Man City away will be a good test of how far we’ve come in the five minutes or so since ‘Arry took over. Amidst the hype it’s been easy to get carried away by results, rather than analyse performances which have been decent (and lucky) rather than exceptional.

The win at home to Bolton was a decent result, particularly given what had preceded it, but can hardly be attributed to the new boss’s tactical nous, given that he took charge at half-time. The draw vs l’Arse was fun but lucky, ditto the win vs Liverpool. Zagreb was undeniably a strong performance, but the limitations of the oppo ought to be taken into account. So Man City away should prove a handy gauge. Away from home to a decent team, with some fantastic individuals, who aren’t having the greatest run of form – we should be looking for at least a draw.

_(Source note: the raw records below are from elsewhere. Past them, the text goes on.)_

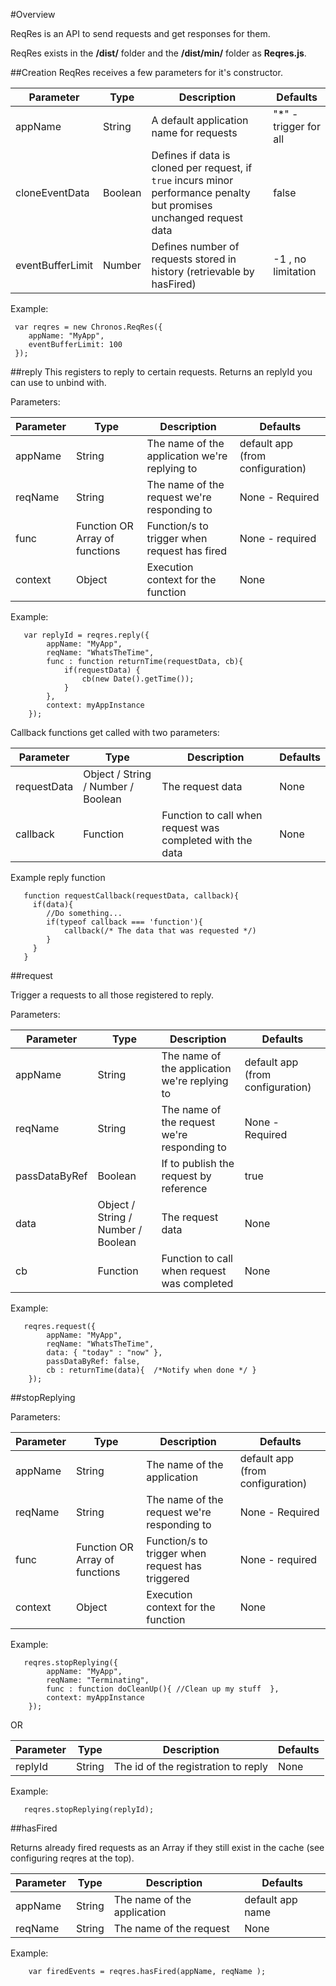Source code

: #Overview

ReqRes is an API to send requests and get responses for them.

ReqRes exists in the <b>/dist/</b> folder and the <b>/dist/min/</b> folder as <b>Reqres.js</b>.

##Creation
ReqRes receives a few parameters for it's constructor.

| Parameter | Type | Description |  Defaults |
| ---       | ---  | ---         | ---       |
| appName | String | A default application name for requests | "*" - trigger for all |
| cloneEventData | Boolean | Defines if data is cloned per request, if ```true``` incurs minor performance penalty but promises unchanged request data | false |
| eventBufferLimit | Number | Defines number of requests stored in history (retrievable by hasFired) | -1 , no limitation |

Example:
```
 var reqres = new Chronos.ReqRes({
    appName: "MyApp",
    eventBufferLimit: 100
 });
 ```


##reply
This registers to reply to certain requests.
Returns an replyId you can use to unbind with.

Parameters:

| Parameter | Type | Description |  Defaults |
| ---       | ---  | ---         | ---       |
| appName | String | The name of the application we're replying to | default app (from configuration) |
| reqName | String | The name of the request we're responding to | None - Required |
| func | Function OR Array of functions | Function/s to trigger when request has fired | None - required |
| context | Object | Execution context for the function | None |

Example:
```
   var replyId = reqres.reply({
        appName: "MyApp",
        reqName: "WhatsTheTime",
        func : function returnTime(requestData, cb){
            if(requestData) {
                cb(new Date().getTime());
            }
        },
        context: myAppInstance
    });
```

Callback functions get called with two parameters:

| Parameter | Type | Description |  Defaults |
| ---       | ---  | ---         | ---       |
| requestData | Object / String / Number / Boolean | The request data | None |
| callback | Function | Function to call when request was completed with the data |  None |

Example reply function
```
   function requestCallback(requestData, callback){
     if(data){
        //Do something...
        if(typeof callback === 'function'){
            callback(/* The data that was requested */)
        }
     }
   }
```

##request

Trigger a requests to all those registered to reply.

Parameters:

| Parameter | Type | Description |  Defaults |
| ---       | ---  | ---         | ---       |
| appName | String | The name of the application we're replying to | default app (from configuration) |
| reqName | String | The name of the request we're responding to | None - Required |
| passDataByRef | Boolean | If to publish the request by reference | true |
| data | Object / String / Number / Boolean | The request data | None |
| cb | Function | Function to call when request was completed |  None |

Example:
```
   reqres.request({
        appName: "MyApp",
        reqName: "WhatsTheTime",
        data: { "today" : "now" },
        passDataByRef: false,
        cb : returnTime(data){  /*Notify when done */ }
    });
```

##stopReplying

Parameters:

| Parameter | Type | Description |  Defaults |
| ---       | ---  | ---         | ---       |
| appName | String | The name of the application| default app (from configuration) |
| reqName | String | The name of the request we're responding to | None - Required |
| func | Function OR Array of functions | Function/s to trigger when request has triggered | None - required |
| context | Object | Execution context for the function | None |

Example:
```
   reqres.stopReplying({
        appName: "MyApp",
        reqName: "Terminating",
        func : function doCleanUp(){ //Clean up my stuff  },
        context: myAppInstance
    });
```

OR

| Parameter | Type | Description |  Defaults |
| ---       | ---  | ---         | ---       |
| replyId | String | The id of the registration to reply | None |

Example:
```
   reqres.stopReplying(replyId);
```

##hasFired

Returns already fired requests as an Array if they still exist in the cache (see configuring reqres at the top).

| Parameter | Type | Description |  Defaults |
| ---       | ---  | ---         | ---       |
| appName | String | The name of the application | default app name |
| reqName | String | The name of the request | None |

Example:

```
    var firedEvents = reqres.hasFired(appName, reqName );

```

As ever, happy to back ‘Arry, but not yet convinced of his tactical expertise. In particular, his instruction to Pavlyuchenko to “just f******g run about” at half-time vs Liverpool, while a nice soundbite from that loveable cockney rogue (helping to banish the memories of his surly foreign predecessor, who had the temerity to conduct his press conferences through an interpreter – wot a disgrace) hardly merits a £1.5 million salary, or whatever it is. It’s obviously still early days – won’t really be able to judge him until he’s had a full season, or calendar year at least – but after the drama of a North London derby and the visit of the league leaders, a trip to Eastlands will, for me, provide the first true test of our quality and ambitions for the season.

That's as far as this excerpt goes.